Arrivano due ragazze di una classe prima. Timorose, si tengono per mano. «Preside, vorremmo chiederle una cosa». «Ditemi». «Ci piacerebbe addobbare la nostra aula per Natale, possiamo?». «L’aula è vostra, parlatene con gli insegnanti e fate quello che volete». «Grazie, poi ci sarebbe un’altra cosa. Ma non sappiamo se possiamo». «Di cosa si tratta?». «Vorremmo tenere in aula un pesciolino rosso. Ce ne prenderemmo cura noi e poi, durante le vacanze, una compagna lo terrebbe a casa». «Va bene». «Davvero? Possiamo?». «Certo, basta che siate responsabili, ve ne prendiate davvero cura e condividiate sempre la decisione con i vostri insegnanti». Escono ballonzolando. Io mi interrogo su quello che sta succedendo.
Nella stessa giornata bussano gli studenti della redazione social. «Ci siamo confrontati su alcuni temi, poi abbiamo scritto delle frasi e vorremmo distribuirle in giro per la scuola. È possibile?». «Certo, la scuola è vostra, potete dire quello che volete come volete, purché nel rispetto degli altri e degli ambienti». Il giorno dopo in mille angoli della scuola compaiono biglietti e cartelli. «Il mondo cambia con il tuo esempio, non con la tua opinione». «È attualità tutto ciò che ci circonda». «Tutti siamo artisti». «Troppe storie per pochi ragazzi». «Penso che penso troppo». «Sii il cambiamento che vuoi vedere nel mondo».
In questi giorni, nelle due sedi della scuola, abbiamo messo un pianoforte all’ingresso. Come nelle stazioni, l’idea è quella di posizionarlo in un punto di passaggio, in modo che tutti lo vedano e lo possano suonare. «Ma davvero possiamo suonarlo?». «Certo, è qui per voi, perché lo utilizziate quando ne avete voglia». Da lì è iniziata una storia incredibile. Dalla mattina alla sera qualunque momento è buono per andare a suonare e cantare. Da soli o in compagnia. Musiche tristi o allegre. Ragazzi insospettabili, a volte problematici in classe, si siedono al pianoforte e acquistano luce nuova, rivelando talenti che spesso la scuola non vede.

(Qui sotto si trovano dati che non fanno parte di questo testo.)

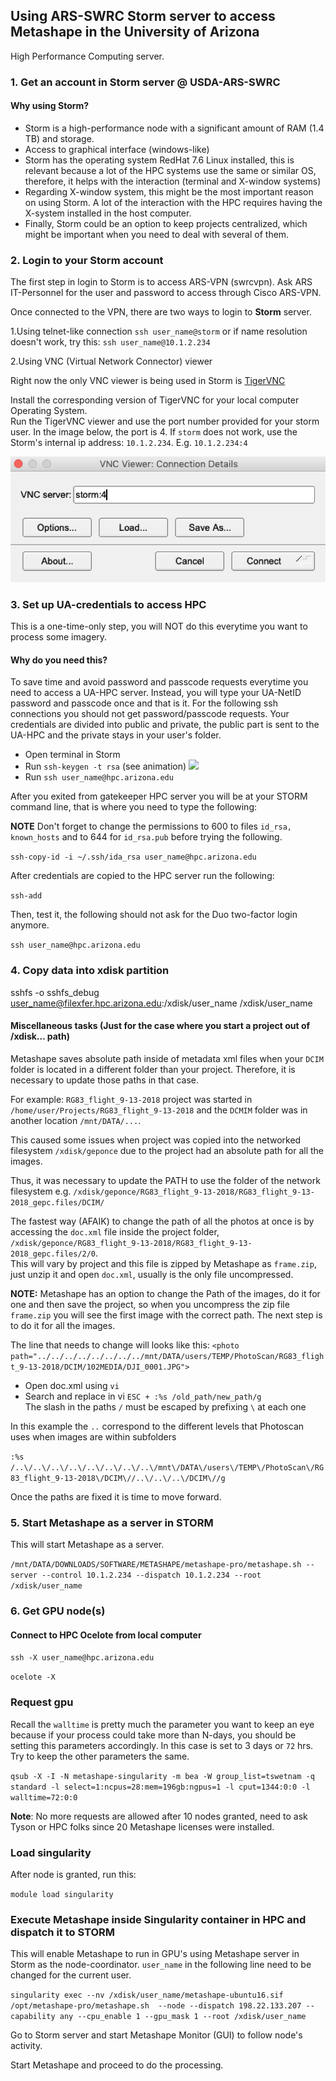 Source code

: ## Using ARS-SWRC Storm server to access Metashape in the University of Arizona
High Performance Computing server.

### 1. Get an account in Storm server @ USDA-ARS-SWRC 

#### Why using Storm? 

- Storm is a high-performance node with a significant amount of RAM (1.4 TB) and 
storage.
- Access to graphical interface (windows-like)
- Storm has the operating system RedHat 7.6 Linux installed, this is relevant 
because a lot of the HPC systems use the same or similar OS, therefore, it helps
with the interaction (terminal and X-window systems)
- Regarding X-window system, this might be the most important reason on using 
Storm. A lot of the interaction with the HPC requires having the X-system 
installed in the host computer. 
- Finally, Storm could be an option to keep projects centralized, which might be 
important when you need to deal with several of them. 

### 2. Login to your Storm account

The first step in login to Storm is to access ARS-VPN (swrcvpn).  Ask ARS 
IT-Personnel for the user and password to access through Cisco ARS-VPN.

Once connected to the VPN, there are two ways to login to **Storm** server.

1.Using telnet-like connection 
`ssh user_name@storm` or if name resolution doesn't work, try this:
`ssh user_name@10.1.2.234` 

2.Using VNC (Virtual Network Connector) viewer

Right now the only VNC viewer is being used in Storm is [TigerVNC](https://bintray.com/tigervnc/stable/tigervnc/1.9.0)

Install the corresponding version of TigerVNC for your local computer Operating
System.  
Run the TigerVNC viewer and use the port number provided for your 
storm user. In the image below, the port is 4. If `storm` does not work, use the
Storm's internal ip address: `10.1.2.234`.  E.g. `10.1.2.234:4`

![](./gifs/tigervnc.png)


### 3. Set up UA-credentials to access HPC

This is a one-time-only step, you will NOT do this everytime you want to process some imagery.

#### Why do you need this?

To save time and avoid password and passcode requests everytime you need to access a UA-HPC server. Instead, you will type your UA-NetID password and passcode once and that is it. For the following ssh connections you should not get password/passcode requests. Your credentials are divided into public and private, the public part is sent to the UA-HPC and the private stays in your user's folder.

- Open terminal in Storm
- Run `ssh-keygen -t rsa` (see animation)
![](./gifs/ssh_credentials_uahpc.gif)
- Run `ssh user_name@hpc.arizona.edu`

After you exited from gatekeeper HPC server you will be at your STORM command line, that is where you need to type the following:

**NOTE** Don't forget to change the permissions to 600 to files `id_rsa, known_hosts` 
and to 644 for `id_rsa.pub` before trying the following.

`ssh-copy-id -i ~/.ssh/ida_rsa user_name@hpc.arizona.edu`

After credentials are copied to the HPC server run the following:

`ssh-add` 

Then, test it, the following should not ask for the Duo two-factor login anymore.

`ssh user_name@hpc.arizona.edu` 

### 4. Copy data into xdisk partition

sshfs -o sshfs_debug user_name@filexfer.hpc.arizona.edu:/xdisk/user_name /xdisk/user_name


#### Miscellaneous tasks (Just for the case where you start a project out of /xdisk... path)

Metashape saves absolute path inside of metadata xml files when your `DCIM` folder
is located in a different folder than your project.  Therefore, it is necessary 
to update those paths in that case.

For example:
`RG83_flight_9-13-2018` project was started in `/home/user/Projects/RG83_flight_9-13-2018`
and the `DCMIM` folder was in another location `/mnt/DATA/...`.  

This caused some issues when project was copied into the networked filesystem
`/xdisk/geponce` due to the project had an absolute path for all the images.

Thus, it was necessary to update the PATH to use the folder of the network 
filesystem 
e.g. `/xdisk/geponce/RG83_flight_9-13-2018/RG83_flight_9-13-2018_gepc.files/DCIM/`

The fastest way (AFAIK) to change the path of all the photos at once is by accessing the `doc.xml` file inside the project folder, `/xdisk/geponce/RG83_flight_9-13-2018/RG83_flight_9-13-2018_gepc.files/2/0`.  
This will vary by project and this file is zipped by Metashape as `frame.zip`, 
just unzip it and open `doc.xml`, usually is the only file uncompressed.  

**NOTE:** Metashape has an option to change the Path of the images, do it for one and then 
save the project, so when you uncompress the zip file `frame.zip` you will see 
the first image with the correct path.  The next step is to do it for all the 
images.

The line that needs to change will looks like this: 
` <photo path="../../../../../../../../mnt/DATA/users/TEMP/PhotoScan/RG83_flight_9-13-2018/DCIM/102MEDIA/DJI_0001.JPG"> `

- Open doc.xml using `vi`
- Search and replace in vi `ESC + :%s /old_path/new_path/g`  
The slash in the paths `/` must be escaped by prefixing `\` at each one

In this example the `..` correspond to the different levels that Photoscan uses when images are within subfolders

`:%s /..\/..\/..\/..\/..\/..\/..\/..\/mnt\/DATA\/users\/TEMP\/PhotoScan\/RG83_flight_9-13-2018\/DCIM\//..\/..\/..\/DCIM\//g `

Once the paths are fixed it is time to move forward.  

### 5. Start Metashape as a server in STORM

This will start Metashape as a server. 

`/mnt/DATA/DOWNLOADS/SOFTWARE/METASHAPE/metashape-pro/metashape.sh --server --control 10.1.2.234 --dispatch 10.1.2.234 --root /xdisk/user_name`

### 6. Get GPU node(s)

#### Connect to HPC Ocelote from local computer

`ssh -X user_name@hpc.arizona.edu`

`ocelote -X`

### Request gpu

Recall the `walltime` is pretty much the parameter you want to keep an eye because
if your process could take more than N-days, you should be setting this parameters
accordingly.  In this case is set to 3 days or `72` hrs.  Try to keep the other 
parameters the same.

`qsub -X -I -N metashape-singularity -m bea -W group_list=tswetnam -q standard -l select=1:ncpus=28:mem=196gb:ngpus=1 -l cput=1344:0:0 -l walltime=72:0:0`

**Note**: No more requests are allowed after 10 nodes granted, need to ask Tyson
or HPC folks since 20 Metashape licenses were installed.

### Load singularity 

After node is granted, run this:

`module load singularity` 

### Execute Metashape inside Singularity container in HPC and dispatch it to STORM

This will enable Metashape to run in GPU's using Metashape server in Storm as the 
node-coordinator.  `user_name` in the following line need to be changed for the 
current user.

`singularity exec --nv /xdisk/user_name/metashape-ubuntu16.sif /opt/metashape-pro/metashape.sh  --node --dispatch 198.22.133.207 --capability any --cpu_enable 1 --gpu_mask 1 --root /xdisk/user_name`

Go to Storm server and start Metashape Monitor (GUI) to follow node's activity.

Start Metashape and proceed to do the processing.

Sono storie di scuola quotidiana. Delle quali mi colpiscono due cose. L’esigenza degli studenti di chiedere sempre il permesso, di essere autorizzati a fare le cose. E l’urgenza di esprimere i propri pensieri e le proprie emozioni. Dopo due anni di pandemia, abbiamo tutti il dovere di restituire voce ai ragazzi. Tutti, ma soprattutto la scuola.